Abstract:
The study explores the evaluation criteria of individual and groups of raters as well as
computes their inter rater and intra rater reliability on a national level high stakes
examination in the Punjab province of Pakistan. The study thus looks at the process
(the evaluation criteria) and the product (actual scores).Out of a total of nine
examination Boards in the Punjab, three are in the South Punjab (SP). 34 raters from
Multan, and 30 from DG Khan and Bahawalpur Board each totaling 94 markers,
evaluated 20 essays twice after a gap of at least six weeks. The raters were not
provided any rating scale to evaluate the essay since none is provided by the Boards
they work with. They were asked to evaluate the essays as they did in the real in the
examination centers and give an overall score to each essay. Only the seasoned raters
with a minimum of ten years experience were recruited for this study to control for the
‘experience’ variable. There were 5 essays on each of the four topics (A Picnic Party,
Patriotism, Co-education and Science).
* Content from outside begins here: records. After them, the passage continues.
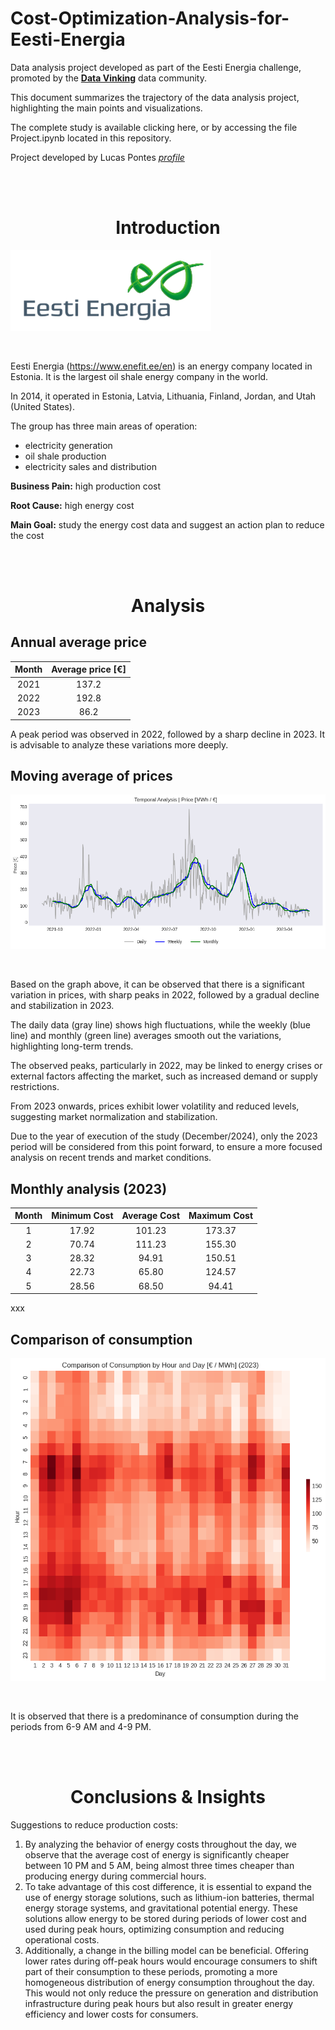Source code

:# Cost-Optimization-Analysis-for-Eesti-Energia

Data analysis project developed as part of the Eesti Energia challenge, promoted by the **[Data Vinking](https://www.dataviking.com.br/)** data community. 

This document summarizes the trajectory of the data analysis project, highlighting the main points and visualizations.

The complete study is available clicking here, or by accessing the file Project.ipynb located in this repository.

Project developed by Lucas Pontes *[profile](https://www.linkedin.com/in/lucasdpontes/)*

<br><br><h1 align="center">Introduction</h1>

<p><img src="https://github.com/lucas-dpontes/Cost-Optimization-Analysis-for-Eesti-Energia/blob/main/eesti-logo.png"></p><br>

Eesti Energia (https://www.enefit.ee/en) is an energy company located in Estonia. It is the largest oil shale energy company in the world.

In 2014, it operated in Estonia, Latvia, Lithuania, Finland, Jordan, and Utah (United States).

The group has three main areas of operation:
- electricity generation
- oil shale production
- electricity sales and distribution

**Business Pain:** high production cost

**Root Cause:** high energy cost

**Main Goal:** study the energy cost data and suggest an action plan to reduce the cost

<br><br><h1 align="center">Analysis</h1>

## Annual average price

<div align="center">

| Month | Average price [€] |
|:-:|:-:|
| 2021 | 137.2 |
| 2022 | 192.8 |
| 2023 | 86.2 |

</div>

A peak period was observed in 2022, followed by a sharp decline in 2023. It is advisable to analyze these variations more deeply.

## Moving average of prices

<p align="center"><img src="https://github.com/lucas-dpontes/Cost-Optimization-Analysis-for-Eesti-Energia/blob/main/temporal-analysis.png"></p><br>

Based on the graph above, it can be observed that there is a significant variation in prices, with sharp peaks in 2022, followed by a gradual decline and stabilization in 2023.

The daily data (gray line) shows high fluctuations, while the weekly (blue line) and monthly (green line) averages smooth out the variations, highlighting long-term trends.

The observed peaks, particularly in 2022, may be linked to energy crises or external factors affecting the market, such as increased demand or supply restrictions.

From 2023 onwards, prices exhibit lower volatility and reduced levels, suggesting market normalization and stabilization.

Due to the year of execution of the study (December/2024), only the 2023 period will be considered from this point forward, to ensure a more focused analysis on recent trends and market conditions.

## Monthly analysis (2023)

| Month | Minimum Cost | Average Cost | Maximum Cost |
|:-:|:-:|:-:|:-:|
| 1 | 17.92 | 101.23 | 173.37 |
| 2 | 70.74 | 111.23 | 155.30 |
| 3 | 28.32 | 94.91 | 150.51 |
| 4 | 22.73 | 65.80 | 124.57 |
| 5 | 28.56 | 68.50 | 94.41 |

xxx

## Comparison of consumption

<p align="center"><img src="https://github.com/lucas-dpontes/Cost-Optimization-Analysis-for-Eesti-Energia/blob/main/heatmap-hour-day.png"></p><br>

It is observed that there is a predominance of consumption during the periods from 6-9 AM and 4-9 PM.

<br><br><h1 align="center">Conclusions & Insights</h1>

Suggestions to reduce production costs:
1. By analyzing the behavior of energy costs throughout the day, we observe that the average cost of energy is significantly cheaper between 10 PM and 5 AM, being almost three times cheaper than producing energy during commercial hours.
2. To take advantage of this cost difference, it is essential to expand the use of energy storage solutions, such as lithium-ion batteries, thermal energy storage systems, and gravitational potential energy. These solutions allow energy to be stored during periods of lower cost and used during peak hours, optimizing consumption and reducing operational costs.
3. Additionally, a change in the billing model can be beneficial. Offering lower rates during off-peak hours would encourage consumers to shift part of their consumption to these periods, promoting a more homogeneous distribution of energy consumption throughout the day. This would not only reduce the pressure on generation and distribution infrastructure during peak hours but also result in greater energy efficiency and lower costs for consumers.
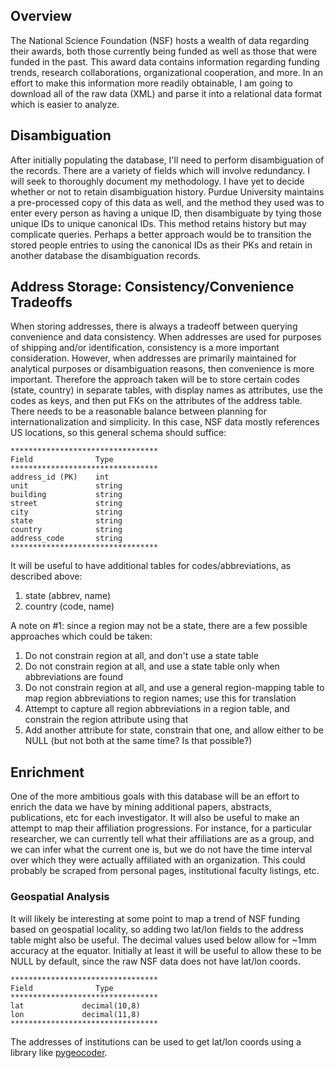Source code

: ## Overview

The National Science Foundation (NSF) hosts a wealth of data regarding their
awards, both those currently being funded as well as those that were funded in
the past. This award data contains information regarding funding trends,
research collaborations, organizational cooperation, and more. In an effort to
make this information more readily obtainable, I am going to download all of the
raw data (XML) and parse it into a relational data format which is easier to
analyze.

## Disambiguation

After initially populating the database, I'll need to perform disambiguation of
the records. There are a variety of fields which will involve redundancy. I will
seek to thoroughly document my methodology. I have yet to decide whether or not
to retain disambiguation history. Purdue University maintains a pre-processed
copy of this data as well, and the method they used was to enter every person as
having a unique ID, then disambiguate by tying those unique IDs to unique
canonical IDs. This method retains history but may complicate queries. Perhaps a
better approach would be to transition the stored people entries to using the
canonical IDs as their PKs and retain in another database the disambiguation
records.

## Address Storage: Consistency/Convenience Tradeoffs

When storing addresses, there is always a tradeoff between querying convenience
and data consistency. When addresses are used for purposes of shipping and/or
identification, consistency is a more important consideration. However, when
addresses are primarily maintained for analytical purposes or disambiguation
reasons, then convenience is more important. Therefore the approach taken will
be to store certain codes (state, country) in separate tables, with display
names as attributes, use the codes as keys, and then put FKs on the attributes
of the address table. There needs to be a reasonable balance between planning
for internationalization and simplicity. In this case, NSF data mostly
references US locations,  so this general schema should suffice:

    *********************************
    Field              Type
    *********************************
    address_id (PK)    int
    unit               string
    building           string
    street             string
    city               string
    state              string
    country            string
    address_code       string
    *********************************

It will be useful to have additional tables for codes/abbreviations, as
described above:

1. state (abbrev, name)
2. country (code, name)

A note on #1: since a region may not be a state, there are a few possible
approaches which could be taken:

1. Do not constrain region at all, and don't use a state table
2. Do not constrain region at all, and use a state table only when abbreviations
   are found
3. Do not constrain region at all, and use a general region-mapping table to map
   region abbreviations to region names; use this for translation
4. Attempt to capture all region abbreviations in a region table, and constrain
   the region attribute using that
5. Add another attribute for state, constrain that one, and allow either to be
   NULL (but not both at the same time? Is that possible?)

## Enrichment

One of the more ambitious goals with this database will be an effort to enrich
the data we have by mining additional papers, abstracts, publications, etc for
each investigator. It will also be useful to make an attempt to map their
affiliation progressions. For instance, for a particular researcher, we can
currently tell what their affiliations are as a group, and we can infer what the
current one is, but we do not have the time interval over which they were
actually affiliated with an organization. This could probably be scraped from
personal pages, institutional faculty listings, etc.

### Geospatial Analysis

It will likely be interesting at some point to map a trend of NSF funding based
on geospatial locality, so adding two lat/lon fields to the address table
might also be useful. The decimal values used below allow for ~1mm accuracy at
the equator. Initially at least it will be useful to allow these to be NULL by
default, since the raw NSF data does not have lat/lon coords.

    *********************************
    Field              Type
    *********************************
    lat             decimal(10,8)
    lon             decimal(11,8)
    *********************************

The addresses of institutions can be used to get lat/lon coords using a library
like [pygeocoder](http://code.xster.net/pygeocoder/wiki/Home).
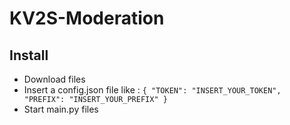 # KV2S-Moderation
## Install
* Download files
* Insert a config.json file like :
`{
  "TOKEN": "INSERT_YOUR_TOKEN",
  "PREFIX": "INSERT_YOUR_PREFIX"
}`
* Start main.py files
The essay topics were selected from the
previous examination questions.
After all the markers (n=94) had examined the same essay set (n=20) the second time
(Time 2) they were asked to write a short written commentary to explain their
evaluation criteria .The quantity of the response varied among individual and groups.
Out of 473 paragraphs, 265 were written by males and 208 by female respondents.
Following this task, 20 raters were interviewed using semi-structured format to crosscheck
and better understand the findings from the qualitative as well as quantitative
data.